_Required work_
Below are some entries. Repeat exactly the lines from the one with "leaves, as follows: for the $i$-th clause we" through the one with "is the number of clauses of $\Formula$.", and only those.

==========

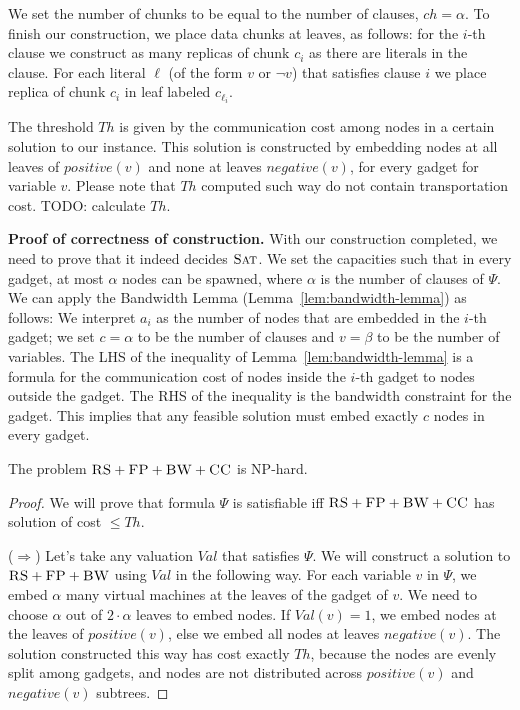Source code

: \documentclass[9pt,twocolumn]{scrartcl}
\newcommand{\clauses}{\alpha}
\newcommand{\variables}{\beta}
\newcommand{\achunk}{c}
\newcommand{\CC}{\textsc{CC}}
\newcommand{\FP}{\textsc{FP}}
\newcommand{\RS}{\textsc{RS}}
\newcommand{\BW}{\textsc{BW}}
\newcommand{\SAT}{\textsc{Sat}}
\newcommand{\Formula}{\ensuremath{\Psi}}
\newcommand{\ChunkTypes}{\ensuremath{ch}}
\newcommand{\Thr}{\ensuremath{Th}}
\newcommand{\positive}{\ensuremath{positive}}
\newcommand{\negative}{\ensuremath{negative}}
\newcommand{\Val}{\ensuremath{Val}}
\begin{document}
\begin{appendix}
We set the number of chunks to be equal to the number of clauses, $\ChunkTypes =
\clauses$. To finish our construction, we place data chunks at
leaves, as follows: for the $i$-th clause we
construct as many replicas of chunk $\achunk_i$ as there are literals in the
clause. For each literal $\ell$ (of the form $v$ or $\neg v$) that satisfies clause $i$ we place
replica of chunk $\achunk_i$ in leaf labeled $\achunk_{\ell_i}$.

The threshold $\Thr$ is given by the
communication cost among nodes in
a certain solution to our instance. This solution is constructed by embedding
nodes at all leaves of $\positive(v)$ and none at leaves
$\negative(v)$, for every gadget for variable $v$. Please note that $\Thr$
computed such way do not contain transportation cost. TODO: calculate
$\Thr$.

\textbf{Proof of correctness of construction.}
With our construction completed, we need to prove that it indeed
decides $\SAT$. We set the capacities such that in every gadget,
at most $\clauses$ nodes can be spawned, where $\clauses$
is the number of clauses of $\Formula$.
We can apply the Bandwidth Lemma (Lemma~\ref{lem:bandwidth-lemma}) as follows:
We interpret $a_i$ as the
number of nodes that are embedded in the $i$-th gadget; we set $c=\clauses$ 
to be the number
of clauses and $v=\variables$ to be the number of variables. 
The LHS of the inequality of Lemma~\ref{lem:bandwidth-lemma}
is a formula for the communication cost of nodes inside the $i$-th
gadget to nodes outside the gadget. The RHS of the inequality is the
bandwidth constraint for the gadget. This implies that
any feasible solution must embed exactly $c$ nodes in every gadget.


\begin{theorem}
The problem $\RS+\FP+\BW+\CC$ is NP-hard.
\end{theorem}
\begin{proof}
We will prove that formula $\Formula$ is satisfiable iff $\RS+\FP+\BW+\CC$ has
solution of cost $\leq \Thr$.

($\Rightarrow$) Let's take any valuation $\Val$ that satisfies $\Formula$. 
We will construct a solution to $\RS+\FP+\BW$ using $\Val$ in the following way. 
For each variable $v$ in $\Formula$, we embed $\clauses$ many virtual machines 
at the  leaves of the gadget of $v$. We need to choose $\clauses$ out of
$2 \cdot \clauses$ leaves to embed nodes. If $\Val(v) = 1$, we embed
nodes at the leaves
of $\positive(v)$, else we embed all nodes at leaves $\negative(v)$. 
The solution constructed this way has cost exactly
$\Thr$, because the nodes are evenly split among gadgets, and nodes are not
distributed across $\positive(v)$ and $\negative(v)$ subtrees.


\end{proof}
\end{appendix}
\end{document}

==========

_Solution below_
leaves, as follows: for the $i$-th clause we
construct as many replicas of chunk $\achunk_i$ as there are literals in the
clause. For each literal $\ell$ (of the form $v$ or $\neg v$) that satisfies clause $i$ we place
replica of chunk $\achunk_i$ in leaf labeled $\achunk_{\ell_i}$.

The threshold $\Thr$ is given by the
communication cost among nodes in
a certain solution to our instance. This solution is constructed by embedding
nodes at all leaves of $\positive(v)$ and none at leaves
$\negative(v)$, for every gadget for variable $v$. Please note that $\Thr$
computed such way do not contain transportation cost. TODO: calculate
$\Thr$.

\textbf{Proof of correctness of construction.}
With our construction completed, we need to prove that it indeed
decides $\SAT$. We set the capacities such that in every gadget,
at most $\clauses$ nodes can be spawned, where $\clauses$
is the number of clauses of $\Formula$.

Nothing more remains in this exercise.